Vulnerability Assessment
The goal of a Vigilant Cyber Services vulnerability assessment is to proactively identify security risks and vulnerabilities that may allow access to confidential areas of a network or obtain unauthorized access to corporate assets within the organization. This assessment will produce a deliverable cataloging potential vulnerability in the environment and outline a remediation strategy to resolve the listed issues.
External Vulnerability Assessment
Assess the environment from the external or public view to identify vulnerabilities that may allow access to confidential areas of a network, allow a denial of service to be performed, or obtain sensitive internal information.
Internal Vulnerability Assessment
Assess the environment from the internal view of the network to identify vulnerabilities that may allow access to confidential areas of a network, allow a denial of service to be performed, or sensitive internal information. Password complexities are also verified, virus protection and patch management are assessed, and a sample number of servers and workstations are reviewed to provide recommendations on how to enhance the organizations security posture.
Penetration Testing
Vigilant Cyber Services utilizes penetration testing to confirm the true risk state of vulnerabilities identified during or after a vulnerability assessment. Whereas a vulnerability assessment pinpoints and documents weaknesses in a system, penetration testing will take it to the next step and manually exploit the identified vulnerability. Through vulnerability exploitation process, Vigilant Cyber Services engineers will gain root or administrator-level access to the target systems and other trusted user account access.

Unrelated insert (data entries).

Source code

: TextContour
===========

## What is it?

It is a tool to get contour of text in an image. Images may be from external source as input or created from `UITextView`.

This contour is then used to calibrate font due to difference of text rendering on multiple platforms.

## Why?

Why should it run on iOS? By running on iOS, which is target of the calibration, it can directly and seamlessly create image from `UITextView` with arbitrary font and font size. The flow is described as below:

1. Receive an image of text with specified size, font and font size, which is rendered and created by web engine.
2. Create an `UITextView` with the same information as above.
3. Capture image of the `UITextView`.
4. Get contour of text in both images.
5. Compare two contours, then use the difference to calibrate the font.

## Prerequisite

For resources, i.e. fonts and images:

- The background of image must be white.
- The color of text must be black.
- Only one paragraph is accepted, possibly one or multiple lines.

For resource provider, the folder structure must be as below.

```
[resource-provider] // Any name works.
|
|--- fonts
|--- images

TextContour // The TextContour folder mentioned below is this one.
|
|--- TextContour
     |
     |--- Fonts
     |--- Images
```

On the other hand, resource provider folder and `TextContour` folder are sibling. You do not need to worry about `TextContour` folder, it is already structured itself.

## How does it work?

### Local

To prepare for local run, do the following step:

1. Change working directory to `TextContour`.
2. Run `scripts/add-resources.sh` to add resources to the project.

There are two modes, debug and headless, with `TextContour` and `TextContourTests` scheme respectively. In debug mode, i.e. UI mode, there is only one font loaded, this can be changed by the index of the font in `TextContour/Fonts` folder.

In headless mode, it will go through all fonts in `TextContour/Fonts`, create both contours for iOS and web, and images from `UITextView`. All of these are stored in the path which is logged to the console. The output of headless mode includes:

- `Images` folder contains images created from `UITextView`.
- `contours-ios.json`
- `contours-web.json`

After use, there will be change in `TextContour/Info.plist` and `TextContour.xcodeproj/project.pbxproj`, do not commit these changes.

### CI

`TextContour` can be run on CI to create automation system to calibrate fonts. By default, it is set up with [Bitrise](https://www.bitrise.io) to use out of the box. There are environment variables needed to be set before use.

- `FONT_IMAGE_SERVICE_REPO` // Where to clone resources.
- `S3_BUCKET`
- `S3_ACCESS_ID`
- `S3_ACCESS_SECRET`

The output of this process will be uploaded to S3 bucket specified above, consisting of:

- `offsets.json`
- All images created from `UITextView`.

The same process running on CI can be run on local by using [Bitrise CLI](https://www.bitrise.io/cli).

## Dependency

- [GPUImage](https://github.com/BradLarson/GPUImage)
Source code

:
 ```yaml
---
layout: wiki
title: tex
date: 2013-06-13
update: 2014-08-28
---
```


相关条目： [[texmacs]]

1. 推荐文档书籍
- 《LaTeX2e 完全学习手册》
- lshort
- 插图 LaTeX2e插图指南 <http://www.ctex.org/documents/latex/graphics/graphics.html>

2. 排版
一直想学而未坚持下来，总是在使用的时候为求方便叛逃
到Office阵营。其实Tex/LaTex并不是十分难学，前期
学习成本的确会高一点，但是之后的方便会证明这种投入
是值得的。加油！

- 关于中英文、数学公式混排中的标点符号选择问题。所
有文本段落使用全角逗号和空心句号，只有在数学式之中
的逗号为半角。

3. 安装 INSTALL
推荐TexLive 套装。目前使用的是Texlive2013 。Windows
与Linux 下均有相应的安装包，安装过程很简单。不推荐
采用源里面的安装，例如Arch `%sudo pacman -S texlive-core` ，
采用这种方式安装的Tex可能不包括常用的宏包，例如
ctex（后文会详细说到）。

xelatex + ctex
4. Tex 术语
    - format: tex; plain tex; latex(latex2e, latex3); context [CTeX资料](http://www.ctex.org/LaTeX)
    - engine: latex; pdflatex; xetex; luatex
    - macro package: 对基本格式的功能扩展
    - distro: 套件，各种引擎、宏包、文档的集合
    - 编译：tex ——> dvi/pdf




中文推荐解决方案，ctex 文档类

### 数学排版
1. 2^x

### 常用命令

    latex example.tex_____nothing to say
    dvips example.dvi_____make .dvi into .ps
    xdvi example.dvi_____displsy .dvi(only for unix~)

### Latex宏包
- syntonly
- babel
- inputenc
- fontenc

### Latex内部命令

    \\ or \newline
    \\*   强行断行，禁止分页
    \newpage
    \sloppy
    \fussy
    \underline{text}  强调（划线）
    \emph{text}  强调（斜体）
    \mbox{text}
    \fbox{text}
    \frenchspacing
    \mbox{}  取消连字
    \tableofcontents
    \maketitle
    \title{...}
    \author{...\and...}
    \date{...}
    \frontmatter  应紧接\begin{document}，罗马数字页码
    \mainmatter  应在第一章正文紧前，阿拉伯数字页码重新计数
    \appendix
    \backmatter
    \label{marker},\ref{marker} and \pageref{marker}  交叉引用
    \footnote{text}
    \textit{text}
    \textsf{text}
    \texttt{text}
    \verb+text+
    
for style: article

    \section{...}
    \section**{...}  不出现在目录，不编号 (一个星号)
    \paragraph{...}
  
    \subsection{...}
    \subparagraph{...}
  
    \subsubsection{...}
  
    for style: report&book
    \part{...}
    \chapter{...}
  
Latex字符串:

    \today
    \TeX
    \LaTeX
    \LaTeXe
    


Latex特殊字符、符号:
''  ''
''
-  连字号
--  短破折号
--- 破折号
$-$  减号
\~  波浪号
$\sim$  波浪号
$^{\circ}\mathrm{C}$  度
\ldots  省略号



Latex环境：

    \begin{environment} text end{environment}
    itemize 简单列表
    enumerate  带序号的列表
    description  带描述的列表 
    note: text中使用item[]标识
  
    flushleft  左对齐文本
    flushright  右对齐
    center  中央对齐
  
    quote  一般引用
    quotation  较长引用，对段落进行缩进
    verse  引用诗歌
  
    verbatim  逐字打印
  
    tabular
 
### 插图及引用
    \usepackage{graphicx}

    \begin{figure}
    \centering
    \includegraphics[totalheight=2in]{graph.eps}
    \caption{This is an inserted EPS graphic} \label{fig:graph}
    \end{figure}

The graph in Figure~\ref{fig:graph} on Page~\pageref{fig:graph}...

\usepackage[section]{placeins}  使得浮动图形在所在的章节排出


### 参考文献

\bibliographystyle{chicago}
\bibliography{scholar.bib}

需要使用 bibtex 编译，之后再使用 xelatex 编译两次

During this process, advanced tools and proprietary utilities will be used to maintain availability of the servers while gaining access to potential vulnerable services. After manual verification of the information from the testing, Vigilant Cyber Services will provide a mitigation plan to secure the systems and prevent the information from being accessed. Vigilant Cyber Services is the de facto expert in the penetration testing sector and covers a variety of various technologies such as but not limited to:
- Perimeter Segments (DMZ, RAS, & Extranet)
- Internal Segments (LAN, WAN, & VPN)
- Wireless Networking (WLAN & WWAN)
- Telephony (VoIP & Traditional TDM)
- Virtualization Infrastructure (Server, Desktop, Cloud)
- Application Architecture (Web, Database, & Stand-Alone)
- Mobile Cloud Computing (BYOD Systems)
- Application & Database Assessment / Penetration Testing
Vigilant Cyber Services application assessments determine if it is possible to breach or compromise system applications throughout the enterprise system and ensures that all tiers of the application and database architecture are properly secured on both the server side or the client side. Vigilant Cyber Services will focus on safeguarding the application system and surrounding infrastructure from threats, vulnerabilities, or exploitation and all application sub-systems. The assessments include various application and database attack methods such as:
- SQL Injection
- Cross-Site Scripting
- Arbitrary Code Execution
- Authentication Bypass
- Input Validation / Input Tampering
- URL Manipulation
- Hidden Variable Manipulation
- Buffer Overflows
- Cookie Modification
Vigilant Cyber Services application penetration testing is a key technique for verifying the security of applications. Combining manual testing with manual code review makes our hybrid application verification approach more comprehensive and more accurate than any other method.
Vigilant Cyber Services performs application penetration testing on complex enterprise applications for both large and small organizations. Our specialty is applications with complex architectures and security features. Over many years, we have tuned our process to be extremely efficient and effective.
Application penetration testing is uniquely effective at demonstrating the exploit-ability of a vulnerability. Manual penetration testing is also frequently the only way that environmental security controls, such as web application firewalls, URL-based access control mechanisms, and centralized authentication gateways can be tested. If code is not available, then creative penetration testing is the only way to generate assurance.
Application Code Review
Vigilant Cyber Services has unparalleled experience verifying the security of the code for complex enterprise applications. We verify all lines of code across a wide range of platforms and frameworks. Over many years, we have tuned our process to be extremely efficient and effective. Many vulnerabilities cannot be discovered without looking at the code, and for many other flaws, code review is simply more efficient than scanning or testing. Manual code review is the only way that several key security controls can be verified including access control, encryption, data protection, logging, and back-end system communications and usage.
Manual code review is also very useful in identifying the attack surface of an application and tracing how data flows through an application from its sources to its sinks. Manual code review helps Vigilant Cyber Services understand the actual security architecture as implemented, so that we can isolate architectural flaws.
Vigilant Cyber Services has deep experience with virtually all modern software environments and frameworks, including C/C++, Java, .NET, ASP, Oracle, ColdFusion, Ajax, Struts, Spring, and many more. Even if the application code was not developed internal or a home brew ,Vigilant Cyber Services will work with any third party software provider.
Secure Application Architecture & Design
Furthermore, Vigilant Cyber Services can not only assist in making your application more secure but operate in a state of efficient performance. We help design, implement, and deploy secure applications for any need with your business model.